There are five parts to a flow cytometer, which include a flow cell, measuring system, detector, amplification system, and a computer that analyzes the produced signals. Flow cytometers are like microscopes; instead of providing an image, these systems provide automated quantification of specified optical parameters on a cell-by-cell basis. Modern flow cytometers are incredibly complex instruments with multiple lasers and fluorescence detectors.
Flow cytometry is used to measure many parameters including apoptosis, cell viability, enzymatic activity, nuclear antigens, oxidative burst, and total deoxyribonucleic acid (DNA) or ribonucleic acid (RNA) content of cells. A wide range of fluorophores is often used in flow cytometry, which is excited by the equipment’s laser and fluoresces. This fluorescence is then measured, captured, and analyzed to provide quantifiable data to the user.
What are QDs?
QDs are particles with properties that are between bulk semiconductors and molecules or atoms. Typically, QDs are a few nanometers in size; however, their properties differ from larger particles due to the principles of quantum mechanics.
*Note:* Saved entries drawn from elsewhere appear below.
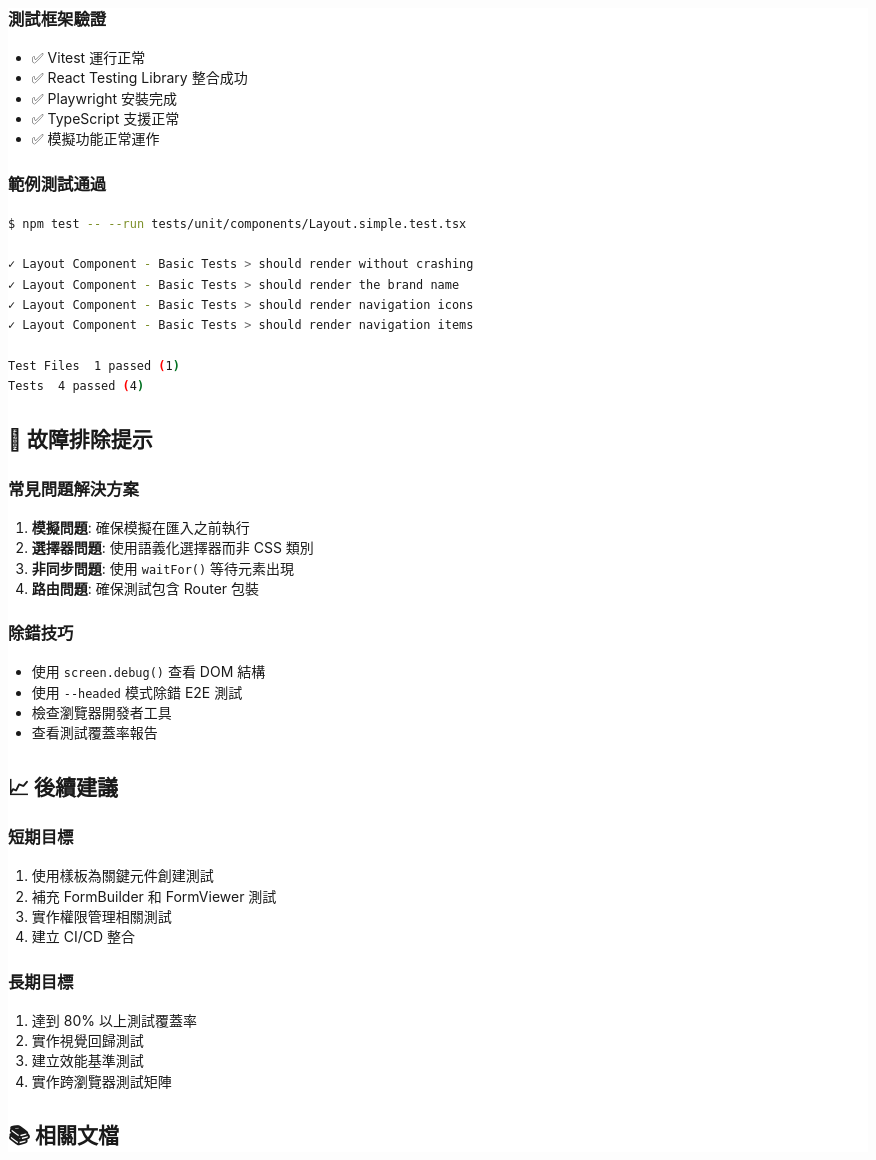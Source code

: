 ### 測試框架驗證
- ✅ Vitest 運行正常
- ✅ React Testing Library 整合成功
- ✅ Playwright 安裝完成
- ✅ TypeScript 支援正常
- ✅ 模擬功能正常運作

### 範例測試通過
```bash
$ npm test -- --run tests/unit/components/Layout.simple.test.tsx

✓ Layout Component - Basic Tests > should render without crashing
✓ Layout Component - Basic Tests > should render the brand name  
✓ Layout Component - Basic Tests > should render navigation icons
✓ Layout Component - Basic Tests > should render navigation items

Test Files  1 passed (1)
Tests  4 passed (4)
```

## 🔧 故障排除提示

### 常見問題解決方案
1. **模擬問題**: 確保模擬在匯入之前執行
2. **選擇器問題**: 使用語義化選擇器而非 CSS 類別
3. **非同步問題**: 使用 `waitFor()` 等待元素出現
4. **路由問題**: 確保測試包含 Router 包裝

### 除錯技巧
- 使用 `screen.debug()` 查看 DOM 結構
- 使用 `--headed` 模式除錯 E2E 測試
- 檢查瀏覽器開發者工具
- 查看測試覆蓋率報告

## 📈 後續建議

### 短期目標
1. 使用樣板為關鍵元件創建測試
2. 補充 FormBuilder 和 FormViewer 測試
3. 實作權限管理相關測試
4. 建立 CI/CD 整合

### 長期目標
1. 達到 80% 以上測試覆蓋率
2. 實作視覺回歸測試
3. 建立效能基準測試
4. 實作跨瀏覽器測試矩陣

## 📚 相關文檔
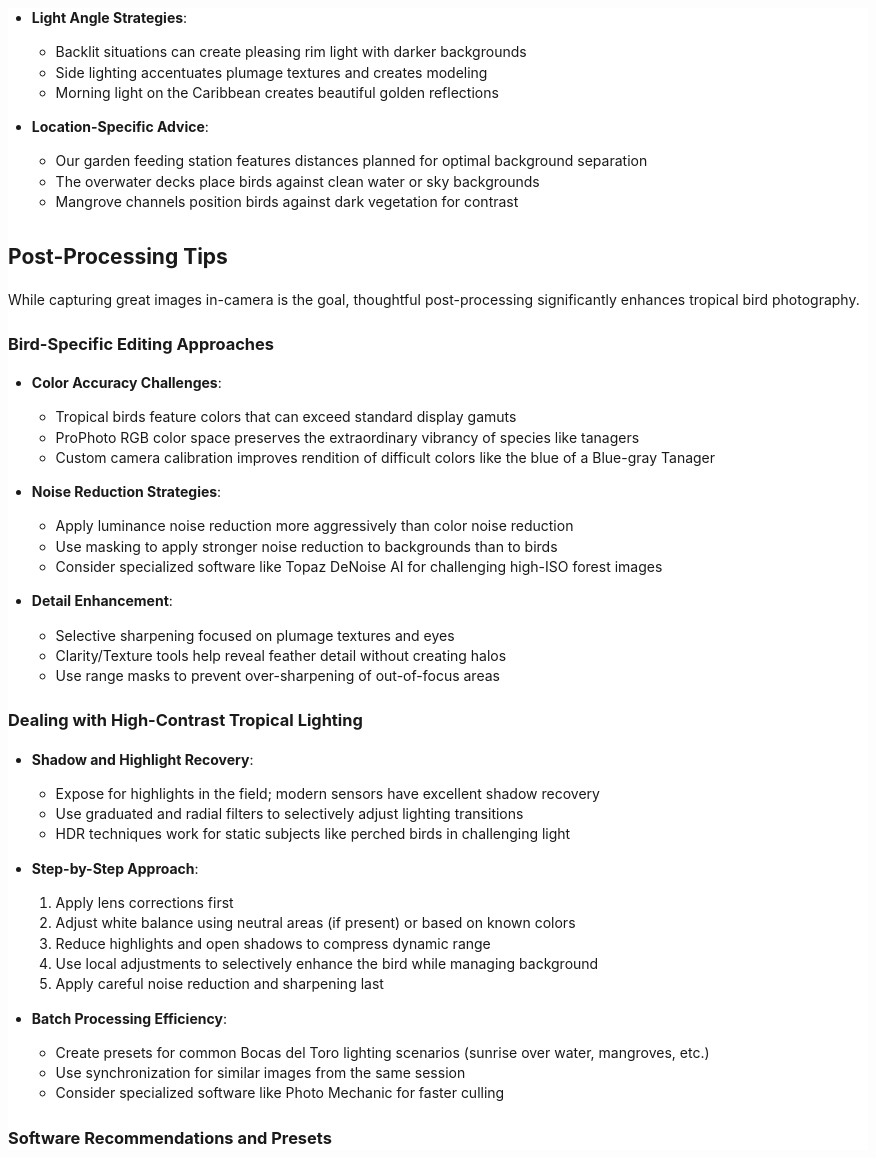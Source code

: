 * **Light Angle Strategies**:
  * Backlit situations can create pleasing rim light with darker backgrounds
  * Side lighting accentuates plumage textures and creates modeling
  * Morning light on the Caribbean creates beautiful golden reflections

* **Location-Specific Advice**:
  * Our garden feeding station features distances planned for optimal background separation
  * The overwater decks place birds against clean water or sky backgrounds
  * Mangrove channels position birds against dark vegetation for contrast

## Post-Processing Tips

While capturing great images in-camera is the goal, thoughtful post-processing significantly enhances tropical bird photography.

### Bird-Specific Editing Approaches

* **Color Accuracy Challenges**:
  * Tropical birds feature colors that can exceed standard display gamuts
  * ProPhoto RGB color space preserves the extraordinary vibrancy of species like tanagers
  * Custom camera calibration improves rendition of difficult colors like the blue of a Blue-gray Tanager
  
* **Noise Reduction Strategies**:
  * Apply luminance noise reduction more aggressively than color noise reduction
  * Use masking to apply stronger noise reduction to backgrounds than to birds
  * Consider specialized software like Topaz DeNoise AI for challenging high-ISO forest images

* **Detail Enhancement**:
  * Selective sharpening focused on plumage textures and eyes
  * Clarity/Texture tools help reveal feather detail without creating halos
  * Use range masks to prevent over-sharpening of out-of-focus areas

### Dealing with High-Contrast Tropical Lighting

* **Shadow and Highlight Recovery**:
  * Expose for highlights in the field; modern sensors have excellent shadow recovery
  * Use graduated and radial filters to selectively adjust lighting transitions
  * HDR techniques work for static subjects like perched birds in challenging light

* **Step-by-Step Approach**:
  1. Apply lens corrections first
  2. Adjust white balance using neutral areas (if present) or based on known colors
  3. Reduce highlights and open shadows to compress dynamic range
  4. Use local adjustments to selectively enhance the bird while managing background
  5. Apply careful noise reduction and sharpening last

* **Batch Processing Efficiency**:
  * Create presets for common Bocas del Toro lighting scenarios (sunrise over water, mangroves, etc.)
  * Use synchronization for similar images from the same session
  * Consider specialized software like Photo Mechanic for faster culling

### Software Recommendations and Presets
When QDs are illuminated by ultraviolet (UV) light, their electrons are excited, thus leading to light emission. The color of the light produced depends on the energy difference between the conductance and valence bands.
QDs are a central topic in nanotechnology. To this end, QDs have been utilized for a wide range of applications in biology, photovoltaic devices, solar cells, light-emitting diodes, photodetector devices, and, increasingly, flow cytometry.
Quantum Dots , what are they? How they work and what their Applications?
Using QDs in flow cytometry
QDs used in biological applications are composed of three different parts. These include a core, which is normally cadmium selenide, that is coated with a semiconductor outer shell, such as zinc sulfide.
The core of QDs can range in size from 3-10 nanometers (nm). Notably, the fluorescence emission of the QD is defined by the shell size.
The third layer of the QD is a soluble polymer that also incorporates specific functional groups such as chemical compounds and proteins. Taken together, these functional groups allow the QDs to specifically bind to the target cell or particle.
A common issue associated with traditional fluorescent dyes is the limited resolution of the detected fluorophores. Background fluorescence and high degrees of autofluorescence can interfere with the signal.
QDs provide a solution to this issue due to their unique properties. Multicolor optical detection is possible using QDs as well. Additionally, the small size of these particles also makes them ideal for suspension in solution.
Advantages of QDs
There are many advantages associated with the use of QDs in flow cytometry, some of which include:
- Improved multiplexing abilities
- Enhanced photostability
- Reduction in inter-channel crosstalk
- High degrees of brightness
- Enhanced compatibility
- Enhanced tuneability
Disadvantages
In addition to their advantageous properties, QDs are also associated with certain limitations. These include their large size, which can limit their diffusion across membranes.
QDs can also be potentially toxic; however, heavy metal and cadmium-free QDs are available to avoid this issue. The photostability of QDs can also be limiting, particularly when it comes to experiments where dyes need to disappear at certain points. QDs can also experience yield deterioration; however, this can be circumvented by detection systems with improved sensitivity.
Conclusion
The incorporation of QDs into flow cytometry experiments has significantly increased over the past several years. Their unique properties allow for QDs to elicit several advantages as compared to traditional fluorescent dyes.
The future of flow cytometry and QDs will doubtless become more intertwined as both technologies develop over the coming decades.